Debo creer que mi madre iba divertida con el asombro que se reflejaba en nuestros rostros al ver esa “gente distinta”, o al descubrir en los aparadores juguetes mecánicos o de baterías que nos llamaban poderosamente la atención. Y así, poco a poco, llegamos a una gran tienda que por aquel momento fue lo máximo que me había encontrado en mi vida. Se llamaba, creo, la JC Penny, olía muy bonito en su interior, en donde imperaba el orden atractivo que impone la mercadotecnia y sonaba también, en altavoces muy disimulados, la típica música navideña estadounidense que tampoco habíamos escuchado gran cosa.
Nuestra madre nos dijo que ahí pensaba comprarnos los pijamas de que carecíamos, pero yo en particular, friolento como he sido, le pedí que me comprara una “unión” como la que había visto que los vaqueros de las “películas del oeste” usaban bajo sus ropas para mantenerse un poco más calientes.
Y, ya con los pijamas empaquetados, doña Angelina nos llevó al Kress, una tienda famosísima entre los “paseños” y los juarenses, que según se decía formaba parte de una cadena de negocios de la también muy famosa familia Kennedy.
Esa tienda tenía un olor particular, como de palomitas dulces, que no ha percibido en ninguna otra parte, y su ambientación interior era muy parecida al que muchos años después vi también en las tiendas Samborn’s del Distrito Federal.
Había en el Kress una especie de “fuente de sodas” en la que asimismo vendían café y unas bolas de nieve que servían junto con un plátano, que se llamaban “Banana Split”. Postre riquísimo por el que casi se me salían los ojos, pero que no probé en esa ocasión.

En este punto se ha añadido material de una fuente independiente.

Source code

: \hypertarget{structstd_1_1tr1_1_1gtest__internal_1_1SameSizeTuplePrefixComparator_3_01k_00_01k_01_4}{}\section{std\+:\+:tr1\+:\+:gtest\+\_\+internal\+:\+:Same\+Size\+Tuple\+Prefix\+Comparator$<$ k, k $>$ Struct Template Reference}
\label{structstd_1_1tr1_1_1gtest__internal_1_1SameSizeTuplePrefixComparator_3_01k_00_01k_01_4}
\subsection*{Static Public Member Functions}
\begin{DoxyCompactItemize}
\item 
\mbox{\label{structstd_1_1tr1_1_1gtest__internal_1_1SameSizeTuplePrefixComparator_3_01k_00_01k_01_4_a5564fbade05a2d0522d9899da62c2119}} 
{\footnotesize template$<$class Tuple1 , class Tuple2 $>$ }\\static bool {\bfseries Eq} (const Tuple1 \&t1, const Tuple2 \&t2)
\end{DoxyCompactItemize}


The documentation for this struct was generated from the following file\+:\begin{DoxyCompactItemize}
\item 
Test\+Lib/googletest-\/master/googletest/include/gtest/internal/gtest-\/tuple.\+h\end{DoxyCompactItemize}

Aunque lo que sí probamos entonces fueron unas hamburguesas a las que les agregaban unas rebanaditas de pepinillos curtidos al parecer en vinagre, y que, igual, fueron las primeras hamburguesas que mis hermanos y yo comimos en nuestras vidas.

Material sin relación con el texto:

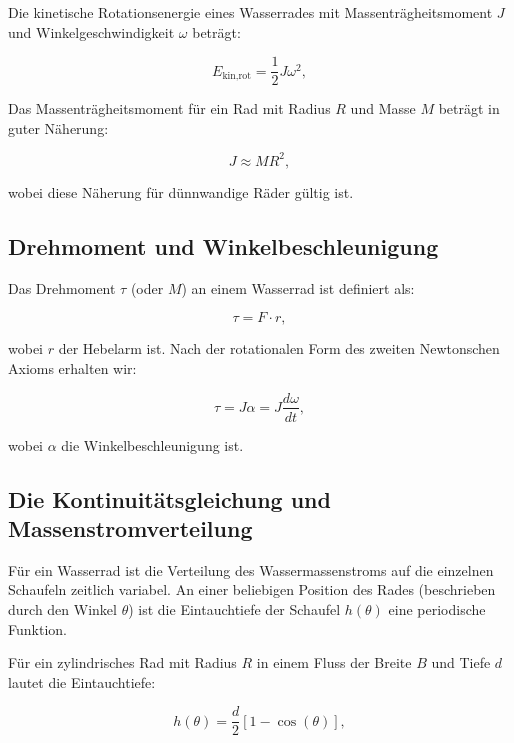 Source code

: \documentclass[a4paper,12pt]{article}
\theoremstyle{definition}
\begin{document}
Die kinetische Rotationsenergie eines Wasserrades mit Massenträgheitsmoment $J$ und Winkelgeschwindigkeit $\omega$ beträgt:

\begin{equation}
  E_\text{kin,rot} = \frac{1}{2} J \omega^2,
  \label{eq:ekin_rad}
\end{equation}

Das Massenträgheitsmoment für ein Rad mit Radius $R$ und Masse $M$ beträgt in guter Näherung:

\begin{equation}
  J \approx M R^2,
  \label{eq:j_rad}
\end{equation}

wobei diese Näherung für dünnwandige Räder gültig ist.

\subsection{Drehmoment und Winkelbeschleunigung}

Das Drehmoment $\tau$ (oder $M$) an einem Wasserrad ist definiert als:

\begin{equation}
  \tau = F \cdot r,
  \label{eq:drehmoment}
\end{equation}

\noindent
wobei $r$ der Hebelarm ist. Nach der rotationalen Form des zweiten Newtonschen Axioms erhalten wir:

\begin{equation}
  \tau = J \alpha = J \frac{d\omega}{dt},
  \label{eq:drehmoment_newton}
\end{equation}

\noindent
wobei $\alpha$ die Winkelbeschleunigung ist.

\subsection{Die Kontinuitätsgleichung und Massenstromverteilung}

Für ein Wasserrad ist die Verteilung des Wassermassenstroms auf die einzelnen Schaufeln zeitlich variabel. An einer beliebigen Position des Rades (beschrieben durch den Winkel $\theta$) ist die Eintauchtiefe der Schaufel $h(\theta)$ eine periodische Funktion.

Für ein zylindrisches Rad mit Radius $R$ in einem Fluss der Breite $B$ und Tiefe $d$ lautet die Eintauchtiefe:

\begin{equation}
  h(\theta) = \frac{d}{2}[1 - \cos(\theta)],
  \label{eq:eintauchtiefe}
\end{equation}
\end{document}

Saliendo del Kress mi mamá nos llevó justo al sitio en que durante el siglo XIX estaba el centro del pueblo de El Paso, y donde había un típico jardín estilo mexicano, que se fue rodeando de modernos edificios cada vez más altos, y que se conoce (o conocía) como Plaza de San Jacinto.

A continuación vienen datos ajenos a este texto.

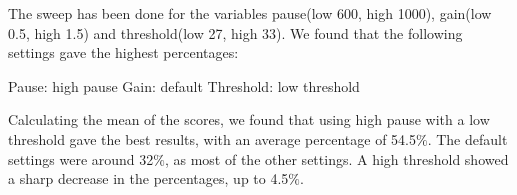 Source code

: 
The sweep has been done for the variables pause(low 600, high 1000), gain(low 0.5, high 1.5) and threshold(low 27, high 33). We found that the following settings gave the highest percentages:

Pause: high pause
Gain: default
Threshold: low threshold

Calculating the mean of the scores, we found that using high pause with a low threshold gave the best results, with an average percentage of 54.5$\%$. The default settings were around 32$\%$, as most of the other settings. A high threshold showed a sharp decrease in the percentages, up to 4.5$\%$.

En esa plaza (ignoro desde cuándo y por qué) algunas autoridades locales ya casi olvidadas quisieron que (contra toda lógica en un sitio semidesértico) se instalara una fuente con esculturas de cocodrilos, misma que popularmente se conoce como “La Fuente de los Lagartos”.
El último asombro de aquella ocasión lo constituyó el hecho de que, en una de las esquinas de aquel jardín, pero instalados a manera de sótano, había unos limpísimos y funcionales sanitarios públicos que se podían usar introduciendo en una ranura una moneda de 10 centavos de dólar.
Volvimos a subir a el tranvía y nos regresamos a Río Bravo por la calle Stanton. Cruzamos enseguida el puente que conecta con la calle Lerdo. Un celador de la aduana mexicana se subió al vehículo para confirmar que ninguno de los pasajeros llevara mercancías prohibidas, y nos bajamos otra vez en la avenida 16 de Septiembre, junto al gigantesco cine Variedades, abordando enseguida un camión urbano para volver al barrio, observando con mayor claridad las contrastantes diferencias de riqueza-pobreza que había entre una ciudad y otra.